**Aim of the task:** A verbatim copy of the listing is what is needed, minus any pictures.
BEGIN Records for the exercise
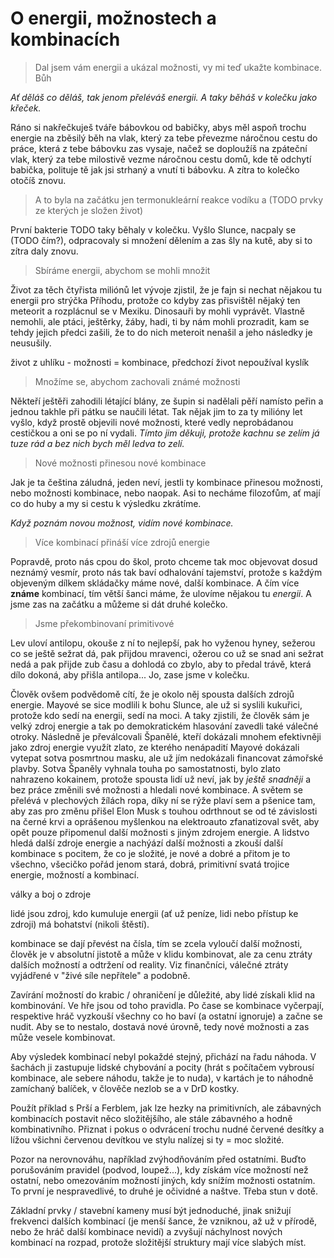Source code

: # O energii, možnostech a kombinacích

> Dal jsem vám energii a ukázal možnosti, vy mi teď ukažte kombinace.
Bůh

*Ať děláš co děláš, tak jenom přeléváš energii. A taky běháš v kolečku jako křeček.*

Ráno si nakřečkuješ tváře bábovkou od babičky, abys měl aspoň trochu energie na zběsilý běh na vlak, který za tebe převezme náročnou cestu do práce, která z tebe bábovku zas vysaje, načež se doploužíš na zpáteční vlak, který za tebe milostivě vezme náročnou cestu domů, kde tě odchytí babička, polituje tě jak jsi strhaný a vnutí ti bábovku. A zítra to kolečko otočíš znovu.

> A to byla na začátku jen termonukleární reakce vodíku a (TODO prvky ze kterých je složen život)

První bakterie TODO taky běhaly v kolečku. Vyšlo Slunce, nacpaly se (TODO čím?), odpracovaly si množení dělením a zas šly na kutě, aby si to zítra daly znovu.

> Sbíráme energii, abychom se mohli množit

Život za těch čtyřista miliónů let vývoje zjistil, že je fajn si nechat nějakou tu energii pro strýčka Příhodu, protože co kdyby zas přisvištěl nějaký ten meteorit a rozplácnul se v Mexiku. Dinosauři by mohli vyprávět. Vlastně nemohli, ale ptáci, ještěrky, žáby, hadi, ti by nám mohli prozradit, kam se tehdy jejich předci zašili, že to do nich meteroit nenašil a jeho následky je neusušily.

život z uhlíku - možnosti = kombinace, předchozí život nepoužíval kyslík

> Množíme se, abychom zachovali známé možnosti

Někteří ještěři zahodili létající blány, ze šupin si nadělali pěří namísto peřin a jednou takhle při pátku se naučili létat. Tak nějak jim to za ty milióny let vyšlo, když prostě objevili nové možnosti, které vedly neprobádanou cestičkou a oni se po ní vydali.
*Tímto jim děkuji, protože kachnu se zelím já tuze rád a bez nich bych měl ledva to zelí.*

> Nové možnosti přinesou nové kombinace

Jak je ta čeština záludná, jeden neví, jestli ty kombinace přinesou možnosti, nebo možnosti kombinace, nebo naopak. Asi to necháme filozofům, ať mají co do huby a my si cestu k výsledku zkrátíme.

*Když poznám novou možnost, vidím nové kombinace.*

> Více kombinací přináší více zdrojů energie

Popravdě, proto nás cpou do škol, proto chceme tak moc objevovat dosud neznámý vesmír, proto nás tak baví odhalování tajemství, protože s každým objeveným dílkem skládačky máme nové, další kombinace. A čím více **známe** kombinací, tím větší šanci máme, že ulovíme nějakou tu *energii*.
A jsme zas na začátku a můžeme si dát druhé kolečko.

> Jsme překombinovaní primitivové

Lev uloví antilopu, okouše z ní to nejlepší, pak ho vyženou hyney, sežerou co se ještě sežrat dá, pak přijdou mravenci, ožerou co už se snad ani sežrat nedá a pak přijde zub času a dohlodá co zbylo, aby to předal trávě, která dílo dokoná, aby přišla antilopa... Jo, zase jsme v kolečku.

Člověk ovšem podvědomě cítí, že je okolo něj spousta dalších zdrojů energie. Mayové se sice modlili k bohu Slunce, ale už si syslili kukuřici, protože kdo sedí na energii, sedí na moci. A taky zjistili, že člověk sám je velký zdroj energie a tak po demokratickém hlasování zavedli také válečné otroky.
Následně je převálcovali Španělé, kteří dokázali mnohem efektivněji jako zdroj energie využít zlato, ze kterého nenápadití Mayové dokázali vytepat sotva posmrtnou masku, ale už jím nedokázali financovat zámořské plavby.
Sotva Španěly vyhnala touha po samostatnosti, bylo zlato nahrazeno kokainem, protože spousta lidí už neví, jak by *ještě snadněji* a bez práce změnili své možnosti a hledali nové kombinace.
A světem se přelévá v plechových žílách ropa, díky ní se rýže plaví sem a pšenice tam, aby zas pro změnu přišel Elon Musk s touhou odrthnout se od té závislosti na černé krvi a oprášenou myšlenkou na elektroauto zfanatizoval svět, aby opět pouze připomenul další možnosti s jiným zdrojem energie.
A lidstvo hledá další zdroje energie a nachýází další možnosti a zkouší další kombinace s pocitem, že co je složité, je nové a dobré a přitom je to všechno, všecičko pořád jenom stará, dobrá, primitivní svatá trojice energie, možností a kombinací.
 
války a boj o zdroje

lidé jsou zdroj, kdo kumuluje energii (ať už peníze, lidi nebo přístup ke zdroji) má bohatství (nikoli štěstí).

kombinace se dají převést na čísla, tím se zcela vyloučí další možnosti, člověk je v absolutní jistotě a může v klidu kombinovat, ale za cenu ztráty dalších možností a odtržení od reality. Viz finančníci, válečné ztráty vyjádřené v "živé síle nepřítele" a podobně.

Zavírání možností do krabic / ohraničení je důležité, aby lidé získali klid na kombinování. Ve hře jsou od toho pravidla. Po čase se kombinace vyčerpají, respektive hráč vyzkouší všechny co ho baví (a ostatní ignoruje) a začne se nudit. Aby se to nestalo, dostavá nové úrovně, tedy nové možnosti a zas může vesele kombinovat.

Aby výsledek kombinací nebyl pokaždé stejný, přichází na řadu náhoda. V šachách ji zastupuje lidské chybování a pocity (hrát s počítačem vybrousí kombinace, ale sebere náhodu, takže je to nuda), v kartách je to náhodně zamíchaný balíček, v člověče nezlob se a v DrD kostky.

Použít příklad s Prší a Ferblem, jak lze hezky na primitivních, ale zábavných kombinacích postavit něco složitějšího, ale stále zábavného a hodně kombinativního. Přiznat i pokus o odvrácení trochu nudné červené desítky a lížou všichni červenou devítkou ve stylu nalízej si ty = moc složité.

Pozor na nerovnováhu, například zvýhodňováním před ostatními. Buďto porušováním pravidel (podvod, loupež...), kdy získám více možností než ostatní, nebo omezováním možností jiných, kdy snížím možnosti ostatním. To první je nespravedlivé, to druhé je očividné a naštve. Třeba stun v dotě.

Základní prvky / stavební kameny musí být jednoduché, jinak snižují frekvenci dalších kombinací (je menší šance, že vzniknou, až už v přírodě, nebo že hráč další kombinace nevidí) a zvyšují náchylnost nových kombinací na rozpad, protože složitější struktury mají více slabých míst.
END Records for the exercise
**Answer space:**
Source code

: # O energii, možnostech a kombinacích

> Dal jsem vám energii a ukázal možnosti, vy mi teď ukažte kombinace.
Bůh

*Ať děláš co děláš, tak jenom přeléváš energii. A taky běháš v kolečku jako křeček.*

Ráno si nakřečkuješ tváře bábovkou od babičky, abys měl aspoň trochu energie na zběsilý běh na vlak, který za tebe převezme náročnou cestu do práce, která z tebe bábovku zas vysaje, načež se doploužíš na zpáteční vlak, který za tebe milostivě vezme náročnou cestu domů, kde tě odchytí babička, polituje tě jak jsi strhaný a vnutí ti bábovku. A zítra to kolečko otočíš znovu.

> A to byla na začátku jen termonukleární reakce vodíku a (TODO prvky ze kterých je složen život)

První bakterie TODO taky běhaly v kolečku. Vyšlo Slunce, nacpaly se (TODO čím?), odpracovaly si množení dělením a zas šly na kutě, aby si to zítra daly znovu.

> Sbíráme energii, abychom se mohli množit

Život za těch čtyřista miliónů let vývoje zjistil, že je fajn si nechat nějakou tu energii pro strýčka Příhodu, protože co kdyby zas přisvištěl nějaký ten meteorit a rozplácnul se v Mexiku. Dinosauři by mohli vyprávět. Vlastně nemohli, ale ptáci, ještěrky, žáby, hadi, ti by nám mohli prozradit, kam se tehdy jejich předci zašili, že to do nich meteroit nenašil a jeho následky je neusušily.

život z uhlíku - možnosti = kombinace, předchozí život nepoužíval kyslík

> Množíme se, abychom zachovali známé možnosti

Někteří ještěři zahodili létající blány, ze šupin si nadělali pěří namísto peřin a jednou takhle při pátku se naučili létat. Tak nějak jim to za ty milióny let vyšlo, když prostě objevili nové možnosti, které vedly neprobádanou cestičkou a oni se po ní vydali.
*Tímto jim děkuji, protože kachnu se zelím já tuze rád a bez nich bych měl ledva to zelí.*

> Nové možnosti přinesou nové kombinace

Jak je ta čeština záludná, jeden neví, jestli ty kombinace přinesou možnosti, nebo možnosti kombinace, nebo naopak. Asi to necháme filozofům, ať mají co do huby a my si cestu k výsledku zkrátíme.

*Když poznám novou možnost, vidím nové kombinace.*

> Více kombinací přináší více zdrojů energie

Popravdě, proto nás cpou do škol, proto chceme tak moc objevovat dosud neznámý vesmír, proto nás tak baví odhalování tajemství, protože s každým objeveným dílkem skládačky máme nové, další kombinace. A čím více **známe** kombinací, tím větší šanci máme, že ulovíme nějakou tu *energii*.
A jsme zas na začátku a můžeme si dát druhé kolečko.

> Jsme překombinovaní primitivové

Lev uloví antilopu, okouše z ní to nejlepší, pak ho vyženou hyney, sežerou co se ještě sežrat dá, pak přijdou mravenci, ožerou co už se snad ani sežrat nedá a pak přijde zub času a dohlodá co zbylo, aby to předal trávě, která dílo dokoná, aby přišla antilopa... Jo, zase jsme v kolečku.

Člověk ovšem podvědomě cítí, že je okolo něj spousta dalších zdrojů energie. Mayové se sice modlili k bohu Slunce, ale už si syslili kukuřici, protože kdo sedí na energii, sedí na moci. A taky zjistili, že člověk sám je velký zdroj energie a tak po demokratickém hlasování zavedli také válečné otroky.
Následně je převálcovali Španělé, kteří dokázali mnohem efektivněji jako zdroj energie využít zlato, ze kterého nenápadití Mayové dokázali vytepat sotva posmrtnou masku, ale už jím nedokázali financovat zámořské plavby.
Sotva Španěly vyhnala touha po samostatnosti, bylo zlato nahrazeno kokainem, protože spousta lidí už neví, jak by *ještě snadněji* a bez práce změnili své možnosti a hledali nové kombinace.
A světem se přelévá v plechových žílách ropa, díky ní se rýže plaví sem a pšenice tam, aby zas pro změnu přišel Elon Musk s touhou odrthnout se od té závislosti na černé krvi a oprášenou myšlenkou na elektroauto zfanatizoval svět, aby opět pouze připomenul další možnosti s jiným zdrojem energie.
A lidstvo hledá další zdroje energie a nachýází další možnosti a zkouší další kombinace s pocitem, že co je složité, je nové a dobré a přitom je to všechno, všecičko pořád jenom stará, dobrá, primitivní svatá trojice energie, možností a kombinací.
 
války a boj o zdroje

lidé jsou zdroj, kdo kumuluje energii (ať už peníze, lidi nebo přístup ke zdroji) má bohatství (nikoli štěstí).

kombinace se dají převést na čísla, tím se zcela vyloučí další možnosti, člověk je v absolutní jistotě a může v klidu kombinovat, ale za cenu ztráty dalších možností a odtržení od reality. Viz finančníci, válečné ztráty vyjádřené v "živé síle nepřítele" a podobně.

Zavírání možností do krabic / ohraničení je důležité, aby lidé získali klid na kombinování. Ve hře jsou od toho pravidla. Po čase se kombinace vyčerpají, respektive hráč vyzkouší všechny co ho baví (a ostatní ignoruje) a začne se nudit. Aby se to nestalo, dostavá nové úrovně, tedy nové možnosti a zas může vesele kombinovat.

Aby výsledek kombinací nebyl pokaždé stejný, přichází na řadu náhoda. V šachách ji zastupuje lidské chybování a pocity (hrát s počítačem vybrousí kombinace, ale sebere náhodu, takže je to nuda), v kartách je to náhodně zamíchaný balíček, v člověče nezlob se a v DrD kostky.

Použít příklad s Prší a Ferblem, jak lze hezky na primitivních, ale zábavných kombinacích postavit něco složitějšího, ale stále zábavného a hodně kombinativního. Přiznat i pokus o odvrácení trochu nudné červené desítky a lížou všichni červenou devítkou ve stylu nalízej si ty = moc složité.

Pozor na nerovnováhu, například zvýhodňováním před ostatními. Buďto porušováním pravidel (podvod, loupež...), kdy získám více možností než ostatní, nebo omezováním možností jiných, kdy snížím možnosti ostatním. To první je nespravedlivé, to druhé je očividné a naštve. Třeba stun v dotě.

Základní prvky / stavební kameny musí být jednoduché, jinak snižují frekvenci dalších kombinací (je menší šance, že vzniknou, až už v přírodě, nebo že hráč další kombinace nevidí) a zvyšují náchylnost nových kombinací na rozpad, protože složitější struktury mají více slabých míst.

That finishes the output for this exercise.